Problem to work on — Word for word, return the lines from the top of the listing to the line containing "Incorrect price lines", both ends included, and no others.
BEGIN
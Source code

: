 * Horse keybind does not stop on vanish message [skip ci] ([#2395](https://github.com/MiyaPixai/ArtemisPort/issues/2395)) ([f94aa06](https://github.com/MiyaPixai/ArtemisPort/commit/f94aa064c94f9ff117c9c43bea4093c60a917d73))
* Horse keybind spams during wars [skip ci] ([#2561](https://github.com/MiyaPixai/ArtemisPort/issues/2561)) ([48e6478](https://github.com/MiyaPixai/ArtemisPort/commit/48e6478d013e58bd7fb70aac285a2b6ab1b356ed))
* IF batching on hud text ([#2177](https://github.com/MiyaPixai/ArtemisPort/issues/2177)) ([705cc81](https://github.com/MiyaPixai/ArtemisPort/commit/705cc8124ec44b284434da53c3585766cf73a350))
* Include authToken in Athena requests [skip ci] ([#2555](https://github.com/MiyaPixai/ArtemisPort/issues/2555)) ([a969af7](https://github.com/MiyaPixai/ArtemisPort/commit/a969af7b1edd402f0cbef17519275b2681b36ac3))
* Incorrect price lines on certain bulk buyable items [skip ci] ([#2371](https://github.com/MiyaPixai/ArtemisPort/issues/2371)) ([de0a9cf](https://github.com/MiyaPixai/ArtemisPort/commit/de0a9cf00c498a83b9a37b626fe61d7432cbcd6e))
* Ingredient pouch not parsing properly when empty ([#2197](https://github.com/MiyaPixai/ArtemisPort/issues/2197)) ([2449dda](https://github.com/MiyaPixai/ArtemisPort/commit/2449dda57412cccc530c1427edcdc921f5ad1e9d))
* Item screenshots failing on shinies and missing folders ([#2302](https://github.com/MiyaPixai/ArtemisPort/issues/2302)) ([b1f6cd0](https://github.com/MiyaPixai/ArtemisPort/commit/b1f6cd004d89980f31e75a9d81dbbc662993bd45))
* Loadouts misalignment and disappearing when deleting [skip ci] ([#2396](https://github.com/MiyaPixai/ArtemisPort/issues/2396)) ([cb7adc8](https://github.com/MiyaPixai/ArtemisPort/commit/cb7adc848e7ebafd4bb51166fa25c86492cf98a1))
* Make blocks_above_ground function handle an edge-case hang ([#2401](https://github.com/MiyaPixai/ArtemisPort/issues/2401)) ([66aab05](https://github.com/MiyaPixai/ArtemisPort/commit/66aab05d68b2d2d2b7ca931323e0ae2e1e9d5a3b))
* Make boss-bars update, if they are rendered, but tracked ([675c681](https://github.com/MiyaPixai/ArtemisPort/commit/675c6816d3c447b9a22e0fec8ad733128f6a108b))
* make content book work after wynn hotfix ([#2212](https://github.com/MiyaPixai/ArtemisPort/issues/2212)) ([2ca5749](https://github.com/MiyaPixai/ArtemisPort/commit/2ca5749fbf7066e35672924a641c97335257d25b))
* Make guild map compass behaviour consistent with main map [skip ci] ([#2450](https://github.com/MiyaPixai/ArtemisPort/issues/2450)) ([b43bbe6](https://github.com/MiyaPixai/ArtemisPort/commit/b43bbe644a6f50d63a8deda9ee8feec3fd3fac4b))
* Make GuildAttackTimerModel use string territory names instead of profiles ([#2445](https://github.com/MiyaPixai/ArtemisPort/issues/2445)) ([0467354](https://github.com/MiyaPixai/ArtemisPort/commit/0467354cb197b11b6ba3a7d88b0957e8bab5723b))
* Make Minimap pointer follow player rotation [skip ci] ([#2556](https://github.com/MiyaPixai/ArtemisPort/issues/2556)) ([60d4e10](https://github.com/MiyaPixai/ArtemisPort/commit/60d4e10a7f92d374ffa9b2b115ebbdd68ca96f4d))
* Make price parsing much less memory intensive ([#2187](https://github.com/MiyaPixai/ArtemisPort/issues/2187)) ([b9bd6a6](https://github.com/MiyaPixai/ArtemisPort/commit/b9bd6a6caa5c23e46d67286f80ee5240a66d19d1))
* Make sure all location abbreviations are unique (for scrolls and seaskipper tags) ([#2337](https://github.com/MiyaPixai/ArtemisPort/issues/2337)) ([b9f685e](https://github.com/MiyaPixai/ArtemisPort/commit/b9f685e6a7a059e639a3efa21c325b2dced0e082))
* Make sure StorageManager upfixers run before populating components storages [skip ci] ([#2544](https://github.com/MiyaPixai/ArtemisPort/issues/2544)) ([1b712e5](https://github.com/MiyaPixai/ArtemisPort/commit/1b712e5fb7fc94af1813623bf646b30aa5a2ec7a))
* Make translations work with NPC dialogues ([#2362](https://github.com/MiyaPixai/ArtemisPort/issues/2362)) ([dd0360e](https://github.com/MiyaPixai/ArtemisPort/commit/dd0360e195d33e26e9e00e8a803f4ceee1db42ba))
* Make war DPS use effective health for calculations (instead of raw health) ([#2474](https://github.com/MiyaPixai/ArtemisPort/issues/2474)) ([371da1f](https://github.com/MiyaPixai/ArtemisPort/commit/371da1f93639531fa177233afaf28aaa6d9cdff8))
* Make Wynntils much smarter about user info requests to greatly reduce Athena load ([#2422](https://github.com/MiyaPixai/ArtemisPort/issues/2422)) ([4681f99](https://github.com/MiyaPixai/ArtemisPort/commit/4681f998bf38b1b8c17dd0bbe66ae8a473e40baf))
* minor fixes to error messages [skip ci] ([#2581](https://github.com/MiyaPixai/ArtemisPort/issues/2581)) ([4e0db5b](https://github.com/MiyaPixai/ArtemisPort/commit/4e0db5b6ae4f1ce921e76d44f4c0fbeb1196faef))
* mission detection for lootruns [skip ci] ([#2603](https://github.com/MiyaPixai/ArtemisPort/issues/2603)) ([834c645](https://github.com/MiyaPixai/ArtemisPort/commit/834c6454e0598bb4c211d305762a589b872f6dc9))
END
Answer to the problem —
Source code

: * Horse keybind does not stop on vanish message [skip ci] ([#2395](https://github.com/MiyaPixai/ArtemisPort/issues/2395)) ([f94aa06](https://github.com/MiyaPixai/ArtemisPort/commit/f94aa064c94f9ff117c9c43bea4093c60a917d73))
* Horse keybind spams during wars [skip ci] ([#2561](https://github.com/MiyaPixai/ArtemisPort/issues/2561)) ([48e6478](https://github.com/MiyaPixai/ArtemisPort/commit/48e6478d013e58bd7fb70aac285a2b6ab1b356ed))
* IF batching on hud text ([#2177](https://github.com/MiyaPixai/ArtemisPort/issues/2177)) ([705cc81](https://github.com/MiyaPixai/ArtemisPort/commit/705cc8124ec44b284434da53c3585766cf73a350))
* Include authToken in Athena requests [skip ci] ([#2555](https://github.com/MiyaPixai/ArtemisPort/issues/2555)) ([a969af7](https://github.com/MiyaPixai/ArtemisPort/commit/a969af7b1edd402f0cbef17519275b2681b36ac3))
* Incorrect price lines on certain bulk buyable items [skip ci] ([#2371](https://github.com/MiyaPixai/ArtemisPort/issues/2371)) ([de0a9cf](https://github.com/MiyaPixai/ArtemisPort/commit/de0a9cf00c498a83b9a37b626fe61d7432cbcd6e))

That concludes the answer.